__Work to be completed__:
In the data below, find every line with the word "throttle" and copy it.

Records from a data collection:
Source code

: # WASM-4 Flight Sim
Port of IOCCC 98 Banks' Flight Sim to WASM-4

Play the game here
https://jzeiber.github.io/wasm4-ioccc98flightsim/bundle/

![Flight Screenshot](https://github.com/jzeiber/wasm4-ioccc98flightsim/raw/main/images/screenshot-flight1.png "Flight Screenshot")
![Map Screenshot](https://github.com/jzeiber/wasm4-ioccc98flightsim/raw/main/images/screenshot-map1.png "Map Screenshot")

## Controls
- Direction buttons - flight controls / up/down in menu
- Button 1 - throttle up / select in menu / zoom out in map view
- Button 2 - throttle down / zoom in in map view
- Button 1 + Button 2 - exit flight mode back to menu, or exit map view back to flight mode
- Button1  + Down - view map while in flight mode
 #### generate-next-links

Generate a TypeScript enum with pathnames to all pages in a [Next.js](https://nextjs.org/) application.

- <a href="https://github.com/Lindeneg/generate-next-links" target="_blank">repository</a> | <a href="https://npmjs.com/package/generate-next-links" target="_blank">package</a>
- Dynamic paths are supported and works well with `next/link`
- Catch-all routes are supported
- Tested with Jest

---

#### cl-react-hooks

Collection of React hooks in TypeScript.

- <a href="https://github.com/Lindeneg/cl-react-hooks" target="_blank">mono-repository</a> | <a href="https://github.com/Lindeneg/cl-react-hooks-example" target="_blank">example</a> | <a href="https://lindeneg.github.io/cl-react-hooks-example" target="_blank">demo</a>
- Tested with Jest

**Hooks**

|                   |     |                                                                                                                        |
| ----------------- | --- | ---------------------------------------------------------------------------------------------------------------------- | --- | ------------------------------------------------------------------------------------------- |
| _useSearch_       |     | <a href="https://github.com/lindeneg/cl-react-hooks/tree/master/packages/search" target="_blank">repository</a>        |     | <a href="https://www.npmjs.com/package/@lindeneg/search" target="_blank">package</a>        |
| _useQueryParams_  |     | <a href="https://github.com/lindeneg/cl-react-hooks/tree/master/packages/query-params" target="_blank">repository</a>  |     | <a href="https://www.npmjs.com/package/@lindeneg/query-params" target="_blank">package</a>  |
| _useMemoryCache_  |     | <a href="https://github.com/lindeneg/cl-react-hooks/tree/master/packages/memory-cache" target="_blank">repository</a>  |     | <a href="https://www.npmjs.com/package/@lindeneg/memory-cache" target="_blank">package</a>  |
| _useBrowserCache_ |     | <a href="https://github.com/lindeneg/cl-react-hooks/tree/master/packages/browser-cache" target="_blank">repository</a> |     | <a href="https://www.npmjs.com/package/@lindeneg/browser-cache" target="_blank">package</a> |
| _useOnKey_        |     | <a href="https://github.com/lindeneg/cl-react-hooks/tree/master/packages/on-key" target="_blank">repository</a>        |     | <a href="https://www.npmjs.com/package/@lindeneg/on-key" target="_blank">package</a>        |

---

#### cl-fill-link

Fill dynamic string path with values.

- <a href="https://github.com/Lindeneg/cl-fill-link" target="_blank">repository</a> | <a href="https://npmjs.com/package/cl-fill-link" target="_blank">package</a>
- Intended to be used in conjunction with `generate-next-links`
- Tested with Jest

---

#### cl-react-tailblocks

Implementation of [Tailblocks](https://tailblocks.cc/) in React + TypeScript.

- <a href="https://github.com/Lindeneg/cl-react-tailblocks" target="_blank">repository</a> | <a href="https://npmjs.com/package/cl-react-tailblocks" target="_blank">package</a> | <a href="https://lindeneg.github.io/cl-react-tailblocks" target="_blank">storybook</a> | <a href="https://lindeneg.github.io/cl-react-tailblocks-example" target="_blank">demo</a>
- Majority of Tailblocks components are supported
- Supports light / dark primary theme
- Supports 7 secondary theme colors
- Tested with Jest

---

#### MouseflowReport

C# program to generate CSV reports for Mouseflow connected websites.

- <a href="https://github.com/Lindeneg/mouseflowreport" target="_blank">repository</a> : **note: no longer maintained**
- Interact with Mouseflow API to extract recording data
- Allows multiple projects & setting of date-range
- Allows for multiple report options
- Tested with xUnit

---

__Task response__:
- Button 1 - throttle up / select in menu / zoom out in map view
- Button 2 - throttle down / zoom in in map view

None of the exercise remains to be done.